## [WORK TO COMPLETE]
What lines below contain the string "Eric"? List them all.

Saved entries
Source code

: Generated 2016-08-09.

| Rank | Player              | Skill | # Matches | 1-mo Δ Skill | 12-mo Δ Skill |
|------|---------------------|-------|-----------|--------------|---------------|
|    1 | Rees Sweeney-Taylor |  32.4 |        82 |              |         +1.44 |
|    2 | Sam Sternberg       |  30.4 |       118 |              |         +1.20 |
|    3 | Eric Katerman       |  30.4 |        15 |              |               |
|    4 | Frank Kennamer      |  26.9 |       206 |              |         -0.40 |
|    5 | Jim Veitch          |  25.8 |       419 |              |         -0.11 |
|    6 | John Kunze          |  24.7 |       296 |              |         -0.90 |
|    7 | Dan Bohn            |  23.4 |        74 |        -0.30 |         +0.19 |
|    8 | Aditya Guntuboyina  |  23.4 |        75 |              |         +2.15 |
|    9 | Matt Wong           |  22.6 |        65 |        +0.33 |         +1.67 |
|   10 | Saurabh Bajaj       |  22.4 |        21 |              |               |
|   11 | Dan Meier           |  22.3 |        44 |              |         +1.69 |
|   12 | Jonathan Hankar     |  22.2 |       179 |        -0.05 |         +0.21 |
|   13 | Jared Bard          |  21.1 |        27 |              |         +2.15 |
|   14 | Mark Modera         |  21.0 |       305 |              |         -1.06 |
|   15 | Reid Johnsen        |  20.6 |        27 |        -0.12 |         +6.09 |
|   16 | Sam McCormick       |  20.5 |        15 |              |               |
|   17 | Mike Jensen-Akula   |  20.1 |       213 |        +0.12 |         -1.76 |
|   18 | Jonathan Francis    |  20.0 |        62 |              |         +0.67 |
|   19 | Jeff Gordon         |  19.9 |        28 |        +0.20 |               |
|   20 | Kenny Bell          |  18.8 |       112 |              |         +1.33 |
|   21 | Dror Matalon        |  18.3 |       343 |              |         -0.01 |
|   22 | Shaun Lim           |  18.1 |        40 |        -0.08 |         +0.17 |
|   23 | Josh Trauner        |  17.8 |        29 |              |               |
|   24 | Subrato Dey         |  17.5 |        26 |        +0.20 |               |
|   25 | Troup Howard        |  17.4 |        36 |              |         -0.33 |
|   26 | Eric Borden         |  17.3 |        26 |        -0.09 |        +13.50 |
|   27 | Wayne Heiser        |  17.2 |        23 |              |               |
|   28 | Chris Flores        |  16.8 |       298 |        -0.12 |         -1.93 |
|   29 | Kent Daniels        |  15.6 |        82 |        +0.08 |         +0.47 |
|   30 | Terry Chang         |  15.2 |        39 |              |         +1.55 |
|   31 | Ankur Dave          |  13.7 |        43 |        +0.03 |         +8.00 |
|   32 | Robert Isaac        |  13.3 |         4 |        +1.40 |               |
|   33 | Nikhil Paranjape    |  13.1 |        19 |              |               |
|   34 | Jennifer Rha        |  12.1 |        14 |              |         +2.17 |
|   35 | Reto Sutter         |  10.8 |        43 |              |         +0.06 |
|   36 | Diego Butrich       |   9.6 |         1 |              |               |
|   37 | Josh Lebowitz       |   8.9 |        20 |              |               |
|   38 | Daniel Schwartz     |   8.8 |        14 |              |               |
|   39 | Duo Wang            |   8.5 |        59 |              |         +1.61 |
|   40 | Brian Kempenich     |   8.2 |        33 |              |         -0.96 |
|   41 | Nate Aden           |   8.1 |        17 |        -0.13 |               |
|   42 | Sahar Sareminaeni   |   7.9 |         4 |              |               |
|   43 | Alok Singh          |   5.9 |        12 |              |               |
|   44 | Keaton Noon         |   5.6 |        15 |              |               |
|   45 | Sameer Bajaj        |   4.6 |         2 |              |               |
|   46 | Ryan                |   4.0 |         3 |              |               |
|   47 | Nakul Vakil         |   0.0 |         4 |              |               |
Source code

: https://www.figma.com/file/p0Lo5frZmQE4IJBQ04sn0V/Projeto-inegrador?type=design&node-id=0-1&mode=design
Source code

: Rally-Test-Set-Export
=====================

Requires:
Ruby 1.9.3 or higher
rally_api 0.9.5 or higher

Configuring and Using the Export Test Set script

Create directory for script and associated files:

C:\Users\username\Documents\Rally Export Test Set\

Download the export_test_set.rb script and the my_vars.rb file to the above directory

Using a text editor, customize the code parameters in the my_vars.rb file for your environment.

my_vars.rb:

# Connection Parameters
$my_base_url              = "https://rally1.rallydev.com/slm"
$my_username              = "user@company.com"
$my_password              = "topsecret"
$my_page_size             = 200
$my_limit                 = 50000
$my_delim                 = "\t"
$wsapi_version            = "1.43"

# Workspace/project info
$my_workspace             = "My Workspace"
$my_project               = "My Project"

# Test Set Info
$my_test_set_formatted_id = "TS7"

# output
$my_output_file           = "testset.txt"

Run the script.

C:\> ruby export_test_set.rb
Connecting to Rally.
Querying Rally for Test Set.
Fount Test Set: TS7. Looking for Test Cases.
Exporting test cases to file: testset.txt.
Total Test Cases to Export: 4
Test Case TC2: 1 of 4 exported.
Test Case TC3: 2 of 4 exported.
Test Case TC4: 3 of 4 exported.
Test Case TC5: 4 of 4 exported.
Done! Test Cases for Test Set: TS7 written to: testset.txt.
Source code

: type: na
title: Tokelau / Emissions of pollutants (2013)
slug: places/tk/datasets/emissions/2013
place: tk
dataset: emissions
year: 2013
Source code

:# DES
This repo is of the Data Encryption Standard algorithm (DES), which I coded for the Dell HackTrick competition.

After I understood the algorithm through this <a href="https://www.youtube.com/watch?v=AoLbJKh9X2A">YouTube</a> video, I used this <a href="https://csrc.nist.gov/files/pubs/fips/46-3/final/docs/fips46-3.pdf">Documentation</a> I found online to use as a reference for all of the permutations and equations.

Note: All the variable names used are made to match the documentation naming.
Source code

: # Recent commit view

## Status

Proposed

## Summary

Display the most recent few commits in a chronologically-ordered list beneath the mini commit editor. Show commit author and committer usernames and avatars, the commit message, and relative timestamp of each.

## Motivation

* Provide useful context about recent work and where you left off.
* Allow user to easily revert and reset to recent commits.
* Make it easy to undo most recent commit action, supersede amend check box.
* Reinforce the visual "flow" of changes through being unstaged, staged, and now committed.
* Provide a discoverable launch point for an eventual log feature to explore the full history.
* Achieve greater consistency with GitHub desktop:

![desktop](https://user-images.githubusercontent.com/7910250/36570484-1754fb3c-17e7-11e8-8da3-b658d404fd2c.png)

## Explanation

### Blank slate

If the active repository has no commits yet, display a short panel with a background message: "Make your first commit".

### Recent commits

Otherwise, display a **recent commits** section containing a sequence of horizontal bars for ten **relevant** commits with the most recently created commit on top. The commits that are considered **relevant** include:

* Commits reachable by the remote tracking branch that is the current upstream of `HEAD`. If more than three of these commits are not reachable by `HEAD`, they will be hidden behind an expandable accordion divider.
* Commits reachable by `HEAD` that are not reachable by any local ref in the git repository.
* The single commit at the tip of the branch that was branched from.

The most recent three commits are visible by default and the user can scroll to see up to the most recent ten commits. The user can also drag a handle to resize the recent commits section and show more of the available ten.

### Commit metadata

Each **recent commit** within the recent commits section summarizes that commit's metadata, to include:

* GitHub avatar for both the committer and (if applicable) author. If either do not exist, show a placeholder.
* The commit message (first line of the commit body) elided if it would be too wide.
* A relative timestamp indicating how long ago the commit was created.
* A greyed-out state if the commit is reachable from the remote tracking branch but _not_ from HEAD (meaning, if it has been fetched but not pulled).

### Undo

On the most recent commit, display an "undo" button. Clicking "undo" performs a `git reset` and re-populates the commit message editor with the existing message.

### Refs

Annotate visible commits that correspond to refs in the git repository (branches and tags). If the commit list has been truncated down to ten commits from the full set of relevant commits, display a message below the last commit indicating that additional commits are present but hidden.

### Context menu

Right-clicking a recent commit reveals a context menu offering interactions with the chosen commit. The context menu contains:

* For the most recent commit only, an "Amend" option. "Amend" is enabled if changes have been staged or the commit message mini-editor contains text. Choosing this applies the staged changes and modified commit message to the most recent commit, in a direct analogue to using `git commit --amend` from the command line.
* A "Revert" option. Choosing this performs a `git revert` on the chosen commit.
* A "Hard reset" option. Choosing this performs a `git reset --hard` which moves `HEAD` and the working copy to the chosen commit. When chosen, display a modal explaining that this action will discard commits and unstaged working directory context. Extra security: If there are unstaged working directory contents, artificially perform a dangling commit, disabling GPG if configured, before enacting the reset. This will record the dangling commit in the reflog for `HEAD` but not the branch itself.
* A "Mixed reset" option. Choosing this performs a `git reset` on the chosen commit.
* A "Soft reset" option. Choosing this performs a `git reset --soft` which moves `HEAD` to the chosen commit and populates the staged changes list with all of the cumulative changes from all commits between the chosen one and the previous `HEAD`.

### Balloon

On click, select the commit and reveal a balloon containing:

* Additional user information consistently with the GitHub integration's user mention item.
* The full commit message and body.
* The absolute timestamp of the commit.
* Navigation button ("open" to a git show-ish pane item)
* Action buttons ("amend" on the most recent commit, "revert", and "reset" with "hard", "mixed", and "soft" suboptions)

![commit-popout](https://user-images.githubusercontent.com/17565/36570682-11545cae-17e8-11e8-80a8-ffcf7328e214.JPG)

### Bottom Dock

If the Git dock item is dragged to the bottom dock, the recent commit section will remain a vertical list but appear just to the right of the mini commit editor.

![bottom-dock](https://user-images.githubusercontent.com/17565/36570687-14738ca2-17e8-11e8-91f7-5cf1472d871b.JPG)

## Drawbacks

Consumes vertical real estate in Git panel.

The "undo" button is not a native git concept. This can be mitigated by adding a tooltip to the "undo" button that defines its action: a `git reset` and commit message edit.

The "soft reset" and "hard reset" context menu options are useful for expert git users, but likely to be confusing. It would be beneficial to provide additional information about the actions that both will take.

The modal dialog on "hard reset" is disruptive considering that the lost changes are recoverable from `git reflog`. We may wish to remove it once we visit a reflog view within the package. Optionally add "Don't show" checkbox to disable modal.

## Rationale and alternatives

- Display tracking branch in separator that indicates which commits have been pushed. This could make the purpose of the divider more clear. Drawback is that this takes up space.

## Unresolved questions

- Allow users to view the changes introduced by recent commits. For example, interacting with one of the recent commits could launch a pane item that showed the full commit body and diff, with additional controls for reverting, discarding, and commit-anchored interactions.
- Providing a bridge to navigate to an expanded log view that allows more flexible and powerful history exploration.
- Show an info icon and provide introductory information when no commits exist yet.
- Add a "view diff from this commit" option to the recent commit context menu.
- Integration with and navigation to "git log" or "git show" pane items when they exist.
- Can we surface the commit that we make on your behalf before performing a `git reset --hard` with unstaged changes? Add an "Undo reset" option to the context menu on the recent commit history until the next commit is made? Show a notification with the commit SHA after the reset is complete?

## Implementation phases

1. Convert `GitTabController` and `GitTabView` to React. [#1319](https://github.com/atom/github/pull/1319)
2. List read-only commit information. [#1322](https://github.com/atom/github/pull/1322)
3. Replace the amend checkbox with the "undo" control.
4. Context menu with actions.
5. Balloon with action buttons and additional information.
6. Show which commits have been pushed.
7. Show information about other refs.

## [TASK OUTPUT]
|    3 | Eric Katerman       |  30.4 |        15 |              |               |
|   26 | Eric Borden         |  17.3 |        26 |        -0.09 |        +13.50 |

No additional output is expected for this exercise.